(Stored data)
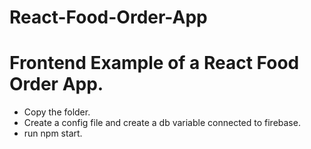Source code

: # React-Food-Order-App
<h1>Frontend Example of a React Food Order App.</h1>

<ul>
    <li>Copy the folder.</li>
    <li>Create a config file and create a db variable connected to firebase.</li>
    <li>run npm start.</li>
</ul>




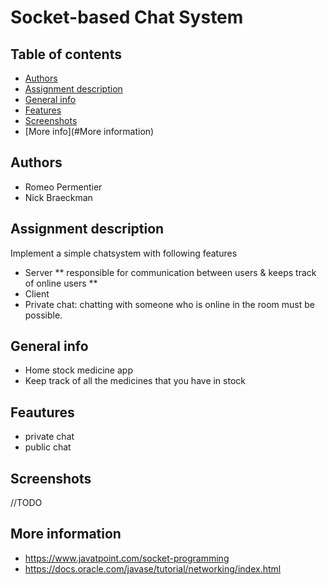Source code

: # Socket-based Chat System


## Table of contents
* [Authors](#Authors)
* [Assignment description](#Assignment-description)
* [General info](#General-info)
* [Features](#Features)
* [Screenshots](#Screenshots)
* [More info](#More information)

## Authors
* Romeo Permentier
* Nick Braeckman

## Assignment description
Implement a simple chatsystem with following features
* Server
** responsible for communication between users & keeps track of online users
**
* Client
* Private chat: chatting with someone who is online in the room must be possible.

## General info
* Home stock medicine app
* Keep track of all the medicines that you have in stock

## Feautures
* private chat
* public chat

## Screenshots
//TODO

## More information
* https://www.javatpoint.com/socket-programming
* https://docs.oracle.com/javase/tutorial/networking/index.html
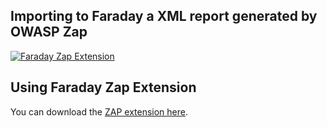 ## Importing to Faraday a XML report generated by OWASP Zap
[![Faraday Zap Extension](http://img.youtube.com/vi/wT662yF5G-o/0.jpg)](https://www.youtube.com/watch?v=wT662yF5G-o "Faraday ZAP")

## Using Faraday Zap Extension

You can download the [ZAP extension here](https://github.com/infobyte/faraday/releases/download/v3.3/zap-plugin.zap).
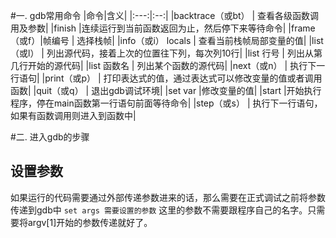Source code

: #一. gdb常用命令
|命令|含义|
|:---:|:--:|
|backtrace（或bt）   | 查看各级函数调用及参数|
|finish    |连续运行到当前函数返回为止，然后停下来等待命令|
|frame（或f）|帧编号   | 选择栈帧|
|info（或i） locals  |  查看当前栈帧局部变量的值|
|list（或l） |   列出源代码，接着上次的位置往下列，每次列10行|
|list 行号  |  列出从第几行开始的源代码|
|list 函数名  |  列出某个函数的源代码|
|next（或n） |   执行下一行语句|
|print（或p）  |  打印表达式的值，通过表达式可以修改变量的值或者调用函数|
|quit（或q）  |  退出gdb调试环境|
|set var    |修改变量的值|
|start    |开始执行程序，停在main函数第一行语句前面等待命令|
|step（或s） |   执行下一行语句，如果有函数调用则进入到函数中|

#二. 进入gdb的步骤

## 设置参数
如果运行的代码需要通过外部传递参数进来的话，那么需要在正式调试之前将参数传递到gdb中
` set args 需要设置的参数 `
这里的参数不需要跟程序自己的名字。只需要将argv[1]开始的参数传递就好了。
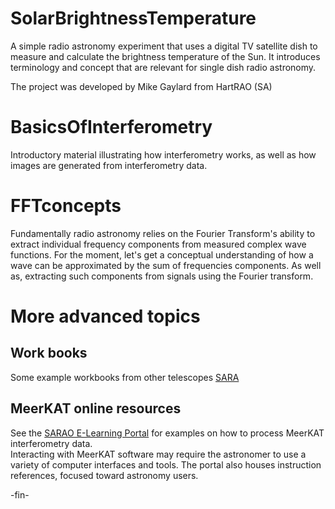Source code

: # SolarBrightnessTemperature
A simple radio astronomy experiment that uses a digital TV satellite dish to measure and calculate the
brightness temperature of the Sun.
It introduces terminology and concept that are relevant for single dish radio astronomy.

The project was developed by Mike Gaylard from HartRAO (SA)


# BasicsOfInterferometry
Introductory material illustrating how interferometry works, as well as how images are generated from interferometry data.


# FFTconcepts
Fundamentally radio astronomy relies on the Fourier Transform's ability to extract individual
frequency components from measured complex wave functions.
For the moment, let's get a conceptual understanding of how a wave can be approximated by the sum of frequencies components.
As well as, extracting such components from signals using the Fourier transform.


# More advanced topics
## Work books
Some example workbooks from other telescopes
[SARA](https://www.radio-astronomy.org/node/296)

## MeerKAT online resources
See the
[SARAO E-Learning Portal](https://www.sarao.ac.za/e-learning-portal/)
for examples on how to process MeerKAT interferometry data.    
Interacting with MeerKAT software may require the astronomer to use a variety of computer interfaces
and tools.
The portal also houses instruction references, focused toward astronomy users.

-fin-

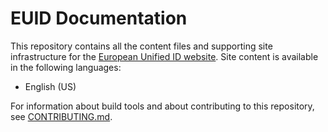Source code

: # EUID Documentation

This repository contains all the content files and supporting site infrastructure for the [European Unified ID website](http://euid.eu). Site content is available in the following languages:

- English (US)

For information about build tools and about contributing to this repository, see [CONTRIBUTING.md](CONTRIBUTING.md).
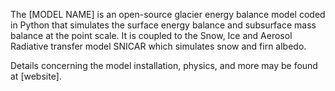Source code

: The [MODEL NAME] is an open-source glacier energy balance model coded in Python that simulates the surface energy balance and subsurface mass balance at the point scale. It is coupled to the Snow, Ice and Aerosol Radiative transfer model SNICAR which simulates snow and firn albedo.

Details concerning the model installation, physics, and more may be found at [website].

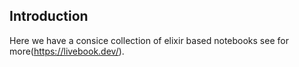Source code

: ## Introduction

Here we have a consice collection of elixir based notebooks see for more(https://livebook.dev/).
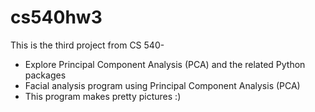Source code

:# cs540hw3
This is the third project from CS 540-
 - Explore Principal Component Analysis (PCA) and the related Python packages
 - Facial analysis program using Principal Component Analysis (PCA)
 - This program makes pretty pictures :)
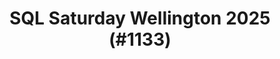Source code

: ---
layout: event
title: "SQL Saturday Wellington 2025 (#1133)"
subtitle: ""
tags: ["Wellington", "North Island", "New Zealand", "physical", "2025", "Oceania"]
thumb: /assets/img/logos/Just_icon_Color_small.png
comments: false
data: SQLSat1133
---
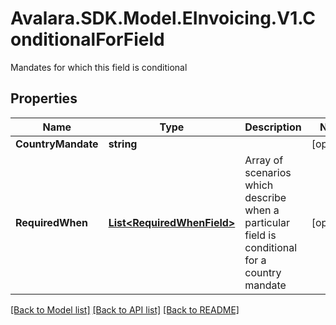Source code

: # Avalara.SDK.Model.EInvoicing.V1.ConditionalForField
Mandates for which this field is conditional

## Properties

Name | Type | Description | Notes
------------ | ------------- | ------------- | -------------
**CountryMandate** | **string** |  | [optional] 
**RequiredWhen** | [**List&lt;RequiredWhenField&gt;**](RequiredWhenField.md) | Array of scenarios which describe when a particular field is conditional for a country mandate | [optional] 

[[Back to Model list]](../../../README.md#documentation-for-models) [[Back to API list]](../../../README.md#documentation-for-api-endpoints) [[Back to README]](../../../README.md)

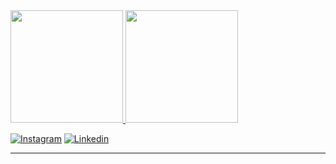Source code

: <div>
<a href="https://github.com/KG-S">
<img loading="lazy" height="180em" src="https://github-readme-stats.vercel.app/api/top-langs/?username=KG-S&layout=compact&langs_count=7&theme=highcontrast"/>
<img loading="lazy" height="180em" src="https://github-readme-stats.vercel.app/api?username=KG-S&show_icons=true&theme=highcontrast&include_all_commits=true&count_private=true"/>

[![Instagram](https://img.shields.io/badge/Instagram-E4405F?style=for-the-badge&logo=instagram&logoColor=white)](https://www.instagram.com/kaua_silva106/)
[![Linkedin](https://img.shields.io/badge/LinkedIn-0077B5?style=for-the-badge&logo=linkedin&logoColor=white)](https://www.linkedin.com/in/kauã-go-silva)

---
</div>


<!--
**KG-S/KG-S** is a ✨ _special_ ✨ repository because its `README.md` (this file) appears on your GitHub profile.

Here are some ideas to get you started:

- 🔭 I’m currently working on ...
- 🌱 I’m currently learning ...
- 👯 I’m looking to collaborate on ...
- 🤔 I’m looking for help with ...
- 💬 Ask me about ...
- 📫 How to reach me: ...
- 😄 Pronouns: ...
- ⚡ Fun fact: ...
-->
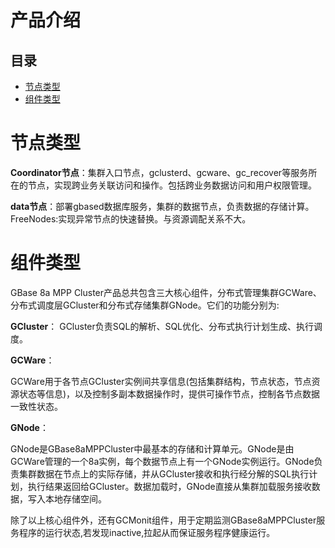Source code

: # 产品介绍

## 目录

-   [节点类型](#节点类型)
-   [组件类型](#组件类型)

# 节点类型

**Coordinator节点**：集群入口节点，gclusterd、gcware、gc\_recover等服务所在的节点，实现跨业务关联访问和操作。包括跨业务数据访问和用户权限管理。

**data节点**：部署gbased数据库服务，集群的数据节点，负责数据的存储计算。FreeNodes:实现异常节点的快速替换。与资源调配关系不大。

# 组件类型

GBase 8a MPP Cluster产品总共包含三大核心组件，分布式管理集群GCWare、分布式调度层GCluster和分布式存储集群GNode。它们的功能分别为:

**GCluster**：
GCluster负责SQL的解析、SQL优化、分布式执行计划生成、执行调度。

**GCWare**：

GCWare用于各节点GCluster实例间共享信息(包括集群结构，节点状态，节点资源状态等信息)，以及控制多副本数据操作时，提供可操作节点，控制各节点数据一致性状态。

**GNode**：

GNode是GBase8aMPPCluster中最基本的存储和计算单元。GNode是由GCWare管理的一个8a实例，每个数据节点上有一个GNode实例运行。GNode负责集群数据在节点上的实际存储，并从GCluster接收和执行经分解的SQL执行计划，执行结果返回给GCluster。数据加载时，GNode直接从集群加载服务接收数据，写入本地存储空间。

除了以上核心组件外，还有GCMonit组件，用于定期监测GBase8aMPPCluster服务程序的运行状态,若发现inactive,拉起从而保证服务程序健康运行。
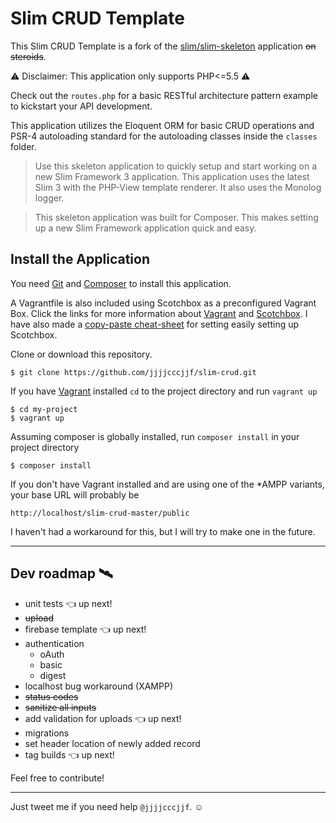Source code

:# Slim CRUD Template

This Slim CRUD Template is a fork of the [slim/slim-skeleton](https://github.com/slimphp/Slim-Skeleton) application ~~on~~ ~~steroids~~.

⚠ Disclaimer: This application only supports PHP<=5.5 ⚠

Check out the `routes.php` for a basic RESTful architecture pattern example to kickstart your API development.

This application utilizes the Eloquent ORM for basic CRUD operations and PSR-4 autoloading standard for the autoloading classes inside the `classes` folder.

>Use this skeleton application to quickly setup and start working on a new Slim Framework 3 application. This application uses the latest Slim 3 with the PHP-View template renderer. It also uses the Monolog logger.

>This skeleton application was built for Composer. This makes setting up a new Slim Framework application quick and easy.

## Install the Application

 You need [Git](https://git-scm.com/downloads) and [Composer](https://getcomposer.org) to install this application.

 A Vagrantfile is also included using Scotchbox as a preconfigured Vagrant Box. Click the links for more information about [Vagrant](https://git-scm.com/downloads) and [Scotchbox](https://github.com/scotch-io/scotch-box). I have also made a [copy-paste cheat-sheet](https://gist.github.com/jjjjcccjjf/5fd9f696c36f23d72d3ae7b4eb9965d6) for setting easily setting up Scotchbox.

Clone or download this repository.

    $ git clone https://github.com/jjjjcccjjf/slim-crud.git

If you have [Vagrant](https://git-scm.com/downloads) installed `cd` to the project directory and run `vagrant up`

    $ cd my-project
    $ vagrant up

Assuming composer is globally installed, run `composer install` in your project directory

    $ composer install

If you don't have Vagrant installed and are using one of the \*AMPP variants, your base URL will probably be

    http://localhost/slim-crud-master/public

I haven't had a workaround for this, but I will try to make one in the future.

---

## Dev roadmap 🛰

* unit tests 👈 up next!
* ~~upload~~
* firebase template 👈 up next!
* authentication
  * oAuth
  * basic
  * digest
* localhost bug workaround (XAMPP)
* ~~status codes~~
* ~~sanitize all inputs~~
* add validation for uploads 👈 up next!
* migrations
* set header location of newly added record
* tag builds 👈 up next!

Feel free to contribute!

---
Just tweet me if you need help `@jjjjcccjjf`. ☺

WHAT TO DO: List each line of the records that holds the string "looking".

EXERCISE OUTPUT:
- 👯 I’m looking to collaborate on ...
- 🤔 I’m looking for help with ...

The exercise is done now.